Students might have the world’s best fitness goals in mind, but plans can go south when confronted by the logistical nightmare that is an overcrowded gym. For many, this inconvenience is a determining factor in deciding whether or not to hop off the couch and work out.
Now, two USC students are launching a new mobile application called GymFlow, which provides users of the Lyon Recreation Center with real-time, up-to-the-minute gym traffic information. In addition, the application uses historical data to predict the future gym traffic and also provides a schedule of classes offered at the Lyon Center.
The free iPhone app has been in the Apple App Store since early January, but the two creators, Jiangyang Zhang, a student in the electrical engineering doctorate program, and Jimmy Liu, a senior majoring in business administration, are officially launching the app at the Lyon Center today.
This app was created for a final project for the students’ class. Zhang and Liu believed in the practicality of the product, since there has not been any app similar to GymFlow on the market before, and thought it would be useful to see how packed the gym is at a specific given time.
Zhang developed the app using Objective-C, the main programming language for the Apple OS X and iOS operating systems. In order to get accurate data, he incorporated an artificial intelligence algorithm to analyze the data obtained from the card swiping system at the Lyon Center, which was made available to Zhang and Liu by the USC Recreational Sport Center and USCard Services. In addition to the base features, Zhang is currently working on social features for the app to help students connect.
Meanwhile, Zhang and Liu have been marketing the app in the Lyon Center with flyers and advocating the app on their main website, social media and through specified outreach: the Zeta Beta Tau fraternity has already been promoting this app to its members.
Justine Gilman, senior director of Recreational Sports, said many students have requested an app similar to this in past years.
“Many students have requested an app similar to GymFlow over the years,” Gilman said. “This is the perfect response to that.
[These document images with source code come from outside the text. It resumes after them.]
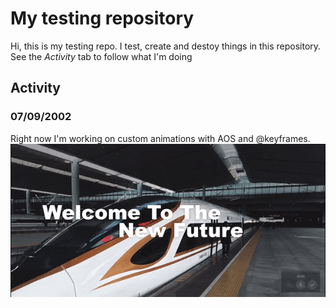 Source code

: # My testing repository
Hi, this is my testing repo. I test, create and destoy things in this repository.
See the *Activity* tab to follow what I'm doing

## Activity

### 07/09/2002
Right now I'm working on custom animations with AOS and @keyframes.
![Test Image 1](assets/view.gif)

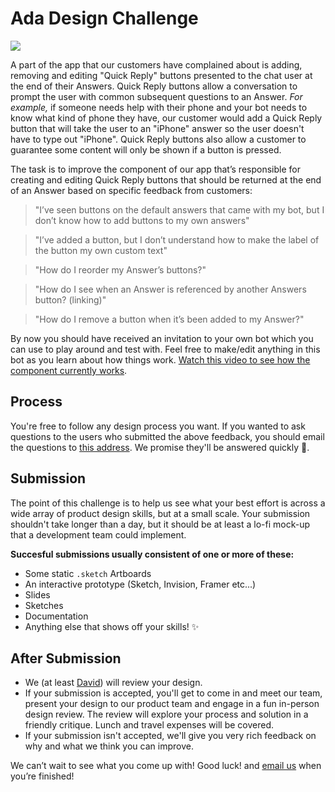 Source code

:# Ada Design Challenge

![](http://i.imgur.com/uGUHkZq.jpg)

A part of the app that our customers have complained about is adding, removing and editing "Quick Reply" buttons presented to the chat user at the end of their Answers. Quick Reply buttons allow a conversation to prompt the user with common subsequent questions to an Answer. _For example,_ if someone needs help with their phone and your bot needs to know what kind of phone they have, our customer would add a Quick Reply button that will take the user to an "iPhone" answer so the user doesn't have to type out "iPhone". Quick Reply buttons also allow a customer to guarantee some content will only be shown if a button is pressed.

The task is to improve the component of our app that’s responsible for creating and editing Quick Reply buttons that should be returned at the end of an Answer based on specific feedback from customers:


> "I’ve seen buttons on the default answers that came with my bot, but I don’t know how to add buttons to my own answers"


> "I’ve added a button, but I don’t understand how to make the label of the button my own custom text"


> "How do I reorder my Answer’s buttons?"


> "How do I see when an Answer is referenced by another Answers button? (linking)"


> "How do I remove a button when it’s been added to my Answer?"


By now you should have received an invitation to your own bot which you can use to play around and test with. Feel free to make/edit anything in this bot as you learn about how things work. [Watch this video to see how the component currently works](
https://www.dropbox.com/s/rsclkwt4cxwdwxe/Buttons.mp4?dl=0).

## Process
You're free to follow any design process you want. If you wanted to ask questions to the users who submitted the above feedback, you should email the questions to [this address](mailto:david@ada.support?subject=Challenge). We promise they'll be answered quickly 🙌.

## Submission
The point of this challenge is to help us see what your best effort is across a wide array of product design skills, but at a small scale. Your submission shouldn't take longer than a day, but it should be at least a lo-fi mock-up that a development team could implement.

**Succesful submissions usually consistent of one or more of these:**
- Some static `.sketch` Artboards
- An interactive prototype (Sketch, Invision, Framer etc...)
- Slides
- Sketches
- Documentation
- Anything else that shows off your skills! ✨

## After Submission
- We (at least [David](https://twitter.com/davehariri)) will review your design.
- If your submission is accepted, you'll get to come in and meet our team, present your design to our product team and engage in a fun in-person design review. The review will explore your process and solution in a friendly critique. Lunch and travel expenses will be covered.
- If your submission isn't accepted, we'll give you very rich feedback on why and what we think you can improve.

We can’t wait to see what you come up with! Good luck! and [email us](mailto:david@ada.support) when you’re finished!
This is indeed an innovative, creative and a valuable tool to the USC community.”
Liu said the app will encourage people to come to the Lyon Center and further promote health fitness.
“One of the main reasons people don’t go to the gym is not because they’re lazy,” Liu said. “A lot of people don’t like working out because it’s an intimidating environment when the gym is crowded.”
Some students believe the app will better facilitate the traffic flow at the Lyon Center.
“I actually really like [GymFlow]. I was really surprised [it works well] because it goes off of our swipe card system and they assume everybody is here for an hour, but it’s still pretty accurate,” said Michael Campana, a senior majoring in business administration.
As of noon on Sunday there have been 321 downloads and the user retention rate is much higher than the two creators expected.
“The Lyon Center is sort of our test bucket; eventually we want to launch the app for gyms in the L.A. region,” Zhang said.
Zhang and Liu are working on launching it on the Android market later this semester.